> **PROBLEM STATEMENT**:
Give the data again exactly, stopping after the "#### Summary" line.
^^^^^^^^^^^^^^^^
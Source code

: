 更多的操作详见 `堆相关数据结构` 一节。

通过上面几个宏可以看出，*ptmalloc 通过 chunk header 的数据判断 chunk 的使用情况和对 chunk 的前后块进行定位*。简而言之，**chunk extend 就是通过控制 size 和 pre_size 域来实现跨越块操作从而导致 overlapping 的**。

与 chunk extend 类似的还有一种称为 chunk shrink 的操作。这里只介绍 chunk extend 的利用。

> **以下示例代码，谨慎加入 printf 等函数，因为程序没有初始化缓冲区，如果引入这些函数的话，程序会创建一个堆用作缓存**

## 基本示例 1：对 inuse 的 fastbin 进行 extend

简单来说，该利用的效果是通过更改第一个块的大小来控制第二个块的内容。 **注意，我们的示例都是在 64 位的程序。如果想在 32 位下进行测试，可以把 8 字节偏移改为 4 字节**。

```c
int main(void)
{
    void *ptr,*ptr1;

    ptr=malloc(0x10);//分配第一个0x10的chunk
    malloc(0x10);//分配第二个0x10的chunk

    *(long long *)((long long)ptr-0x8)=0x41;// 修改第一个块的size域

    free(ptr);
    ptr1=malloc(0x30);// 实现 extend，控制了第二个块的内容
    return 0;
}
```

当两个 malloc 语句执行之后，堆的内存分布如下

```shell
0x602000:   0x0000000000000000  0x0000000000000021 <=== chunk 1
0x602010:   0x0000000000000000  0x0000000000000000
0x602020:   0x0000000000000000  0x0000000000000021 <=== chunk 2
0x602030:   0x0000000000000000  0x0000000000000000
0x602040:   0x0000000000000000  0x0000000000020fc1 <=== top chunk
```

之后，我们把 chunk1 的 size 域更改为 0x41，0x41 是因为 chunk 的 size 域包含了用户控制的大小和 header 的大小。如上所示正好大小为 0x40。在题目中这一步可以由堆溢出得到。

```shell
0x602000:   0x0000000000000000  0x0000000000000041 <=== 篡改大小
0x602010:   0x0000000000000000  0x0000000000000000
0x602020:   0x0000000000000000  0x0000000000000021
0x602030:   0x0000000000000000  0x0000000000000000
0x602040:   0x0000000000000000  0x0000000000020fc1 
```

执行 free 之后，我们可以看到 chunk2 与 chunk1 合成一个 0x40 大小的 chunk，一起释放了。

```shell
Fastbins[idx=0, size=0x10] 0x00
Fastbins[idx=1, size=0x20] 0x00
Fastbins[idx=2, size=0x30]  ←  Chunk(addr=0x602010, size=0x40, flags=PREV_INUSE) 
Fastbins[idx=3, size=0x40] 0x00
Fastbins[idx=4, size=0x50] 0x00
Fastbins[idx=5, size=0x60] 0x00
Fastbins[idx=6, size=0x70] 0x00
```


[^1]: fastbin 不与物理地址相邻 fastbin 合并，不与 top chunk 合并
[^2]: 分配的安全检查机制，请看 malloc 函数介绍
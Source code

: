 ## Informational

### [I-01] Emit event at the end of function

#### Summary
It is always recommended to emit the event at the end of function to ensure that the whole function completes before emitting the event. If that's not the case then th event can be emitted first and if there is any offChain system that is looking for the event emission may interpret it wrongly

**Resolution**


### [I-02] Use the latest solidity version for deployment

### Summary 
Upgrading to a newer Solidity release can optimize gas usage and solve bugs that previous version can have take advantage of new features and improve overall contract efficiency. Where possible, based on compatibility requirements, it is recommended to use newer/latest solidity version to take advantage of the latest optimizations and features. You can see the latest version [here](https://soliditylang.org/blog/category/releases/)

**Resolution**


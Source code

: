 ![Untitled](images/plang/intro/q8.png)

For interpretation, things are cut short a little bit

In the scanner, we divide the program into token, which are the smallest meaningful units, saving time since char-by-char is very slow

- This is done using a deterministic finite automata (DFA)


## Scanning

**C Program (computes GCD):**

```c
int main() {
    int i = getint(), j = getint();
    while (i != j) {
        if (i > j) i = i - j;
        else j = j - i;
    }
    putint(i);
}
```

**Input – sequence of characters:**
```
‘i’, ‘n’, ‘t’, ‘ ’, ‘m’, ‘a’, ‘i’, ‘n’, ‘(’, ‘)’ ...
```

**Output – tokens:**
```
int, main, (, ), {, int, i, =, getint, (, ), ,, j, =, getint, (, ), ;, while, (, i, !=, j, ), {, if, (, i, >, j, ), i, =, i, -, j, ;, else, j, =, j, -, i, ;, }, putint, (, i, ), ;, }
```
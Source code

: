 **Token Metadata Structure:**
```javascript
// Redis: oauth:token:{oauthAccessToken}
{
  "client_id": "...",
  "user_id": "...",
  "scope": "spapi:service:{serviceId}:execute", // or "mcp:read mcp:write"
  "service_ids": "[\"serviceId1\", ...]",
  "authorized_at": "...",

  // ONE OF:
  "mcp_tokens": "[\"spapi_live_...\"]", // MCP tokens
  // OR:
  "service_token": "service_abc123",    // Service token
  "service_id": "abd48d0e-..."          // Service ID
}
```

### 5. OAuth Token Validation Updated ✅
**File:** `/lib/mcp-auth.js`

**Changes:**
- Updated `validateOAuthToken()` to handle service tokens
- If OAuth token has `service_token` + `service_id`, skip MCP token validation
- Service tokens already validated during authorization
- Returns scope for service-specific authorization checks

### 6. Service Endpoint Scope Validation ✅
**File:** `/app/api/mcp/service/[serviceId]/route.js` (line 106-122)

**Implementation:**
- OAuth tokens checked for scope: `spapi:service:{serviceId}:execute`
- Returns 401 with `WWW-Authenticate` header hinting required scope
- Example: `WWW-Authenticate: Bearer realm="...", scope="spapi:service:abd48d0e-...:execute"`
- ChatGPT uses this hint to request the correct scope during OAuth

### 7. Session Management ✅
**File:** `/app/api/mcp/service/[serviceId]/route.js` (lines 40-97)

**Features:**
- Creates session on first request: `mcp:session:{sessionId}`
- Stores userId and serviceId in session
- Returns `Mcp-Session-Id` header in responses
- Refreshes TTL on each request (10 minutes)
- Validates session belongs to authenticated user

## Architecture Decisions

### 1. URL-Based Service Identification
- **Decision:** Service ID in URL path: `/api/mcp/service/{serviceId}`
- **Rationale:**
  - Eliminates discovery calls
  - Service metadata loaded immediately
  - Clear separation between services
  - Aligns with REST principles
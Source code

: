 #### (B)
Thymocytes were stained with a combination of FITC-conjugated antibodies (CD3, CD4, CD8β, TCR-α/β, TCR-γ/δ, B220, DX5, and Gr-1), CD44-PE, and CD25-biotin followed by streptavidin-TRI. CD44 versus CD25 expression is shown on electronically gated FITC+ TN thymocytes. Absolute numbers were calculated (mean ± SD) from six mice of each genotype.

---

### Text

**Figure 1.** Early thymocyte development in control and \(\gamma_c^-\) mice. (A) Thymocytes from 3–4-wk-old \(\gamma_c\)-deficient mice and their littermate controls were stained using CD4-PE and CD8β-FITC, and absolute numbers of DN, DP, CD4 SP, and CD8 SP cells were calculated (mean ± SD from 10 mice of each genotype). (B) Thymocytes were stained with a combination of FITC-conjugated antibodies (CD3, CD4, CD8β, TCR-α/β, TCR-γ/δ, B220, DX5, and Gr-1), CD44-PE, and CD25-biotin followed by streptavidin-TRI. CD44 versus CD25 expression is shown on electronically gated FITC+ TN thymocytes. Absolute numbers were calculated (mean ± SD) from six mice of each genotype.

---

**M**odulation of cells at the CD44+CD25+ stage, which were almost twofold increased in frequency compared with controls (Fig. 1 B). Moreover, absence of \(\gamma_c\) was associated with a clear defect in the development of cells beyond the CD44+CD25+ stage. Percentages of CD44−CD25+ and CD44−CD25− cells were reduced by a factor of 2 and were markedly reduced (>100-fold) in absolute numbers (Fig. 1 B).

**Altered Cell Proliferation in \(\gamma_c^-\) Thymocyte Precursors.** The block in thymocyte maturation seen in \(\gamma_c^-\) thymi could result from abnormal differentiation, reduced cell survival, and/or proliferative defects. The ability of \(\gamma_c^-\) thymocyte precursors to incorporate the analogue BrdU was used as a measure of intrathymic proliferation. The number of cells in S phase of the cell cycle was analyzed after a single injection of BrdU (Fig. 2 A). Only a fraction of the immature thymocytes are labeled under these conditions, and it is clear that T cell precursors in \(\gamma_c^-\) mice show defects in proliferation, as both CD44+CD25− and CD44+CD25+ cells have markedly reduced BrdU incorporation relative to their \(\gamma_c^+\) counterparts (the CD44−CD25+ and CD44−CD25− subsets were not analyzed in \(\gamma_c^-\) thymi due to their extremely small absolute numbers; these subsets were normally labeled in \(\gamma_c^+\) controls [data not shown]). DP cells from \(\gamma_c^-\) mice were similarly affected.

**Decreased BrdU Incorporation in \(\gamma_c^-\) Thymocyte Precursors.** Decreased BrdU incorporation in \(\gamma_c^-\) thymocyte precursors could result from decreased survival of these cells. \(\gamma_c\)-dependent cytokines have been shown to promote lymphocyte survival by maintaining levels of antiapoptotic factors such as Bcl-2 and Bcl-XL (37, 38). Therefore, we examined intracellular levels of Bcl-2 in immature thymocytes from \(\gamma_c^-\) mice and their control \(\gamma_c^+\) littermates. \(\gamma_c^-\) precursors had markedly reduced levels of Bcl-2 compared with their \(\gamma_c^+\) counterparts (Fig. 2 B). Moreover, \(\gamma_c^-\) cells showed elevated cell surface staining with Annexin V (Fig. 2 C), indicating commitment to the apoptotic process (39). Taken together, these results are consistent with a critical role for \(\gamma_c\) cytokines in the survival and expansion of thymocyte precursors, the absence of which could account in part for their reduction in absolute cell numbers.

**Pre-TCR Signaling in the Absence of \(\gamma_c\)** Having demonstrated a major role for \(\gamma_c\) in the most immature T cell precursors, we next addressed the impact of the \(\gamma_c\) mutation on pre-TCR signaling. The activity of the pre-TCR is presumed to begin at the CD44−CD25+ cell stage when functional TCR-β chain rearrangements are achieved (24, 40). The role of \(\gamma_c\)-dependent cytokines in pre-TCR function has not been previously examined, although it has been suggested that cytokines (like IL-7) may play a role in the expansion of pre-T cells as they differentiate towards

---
^^^^^^^^^^^^^^^^
> **ANSWER TO THIS PROBLEM**:
Source code

: 更多的操作详见 `堆相关数据结构` 一节。

通过上面几个宏可以看出，*ptmalloc 通过 chunk header 的数据判断 chunk 的使用情况和对 chunk 的前后块进行定位*。简而言之，**chunk extend 就是通过控制 size 和 pre_size 域来实现跨越块操作从而导致 overlapping 的**。

与 chunk extend 类似的还有一种称为 chunk shrink 的操作。这里只介绍 chunk extend 的利用。

> **以下示例代码，谨慎加入 printf 等函数，因为程序没有初始化缓冲区，如果引入这些函数的话，程序会创建一个堆用作缓存**

## 基本示例 1：对 inuse 的 fastbin 进行 extend

简单来说，该利用的效果是通过更改第一个块的大小来控制第二个块的内容。 **注意，我们的示例都是在 64 位的程序。如果想在 32 位下进行测试，可以把 8 字节偏移改为 4 字节**。

```c
int main(void)
{
    void *ptr,*ptr1;

    ptr=malloc(0x10);//分配第一个0x10的chunk
    malloc(0x10);//分配第二个0x10的chunk

    *(long long *)((long long)ptr-0x8)=0x41;// 修改第一个块的size域

    free(ptr);
    ptr1=malloc(0x30);// 实现 extend，控制了第二个块的内容
    return 0;
}
```

当两个 malloc 语句执行之后，堆的内存分布如下

```shell
0x602000:   0x0000000000000000  0x0000000000000021 <=== chunk 1
0x602010:   0x0000000000000000  0x0000000000000000
0x602020:   0x0000000000000000  0x0000000000000021 <=== chunk 2
0x602030:   0x0000000000000000  0x0000000000000000
0x602040:   0x0000000000000000  0x0000000000020fc1 <=== top chunk
```

之后，我们把 chunk1 的 size 域更改为 0x41，0x41 是因为 chunk 的 size 域包含了用户控制的大小和 header 的大小。如上所示正好大小为 0x40。在题目中这一步可以由堆溢出得到。

```shell
0x602000:   0x0000000000000000  0x0000000000000041 <=== 篡改大小
0x602010:   0x0000000000000000  0x0000000000000000
0x602020:   0x0000000000000000  0x0000000000000021
0x602030:   0x0000000000000000  0x0000000000000000
0x602040:   0x0000000000000000  0x0000000000020fc1 
```

执行 free 之后，我们可以看到 chunk2 与 chunk1 合成一个 0x40 大小的 chunk，一起释放了。

```shell
Fastbins[idx=0, size=0x10] 0x00
Fastbins[idx=1, size=0x20] 0x00
Fastbins[idx=2, size=0x30]  ←  Chunk(addr=0x602010, size=0x40, flags=PREV_INUSE) 
Fastbins[idx=3, size=0x40] 0x00
Fastbins[idx=4, size=0x50] 0x00
Fastbins[idx=5, size=0x60] 0x00
Fastbins[idx=6, size=0x70] 0x00
```


[^1]: fastbin 不与物理地址相邻 fastbin 合并，不与 top chunk 合并
[^2]: 分配的安全检查机制，请看 malloc 函数介绍
Source code

: ## Informational

### [I-01] Emit event at the end of function

#### Summary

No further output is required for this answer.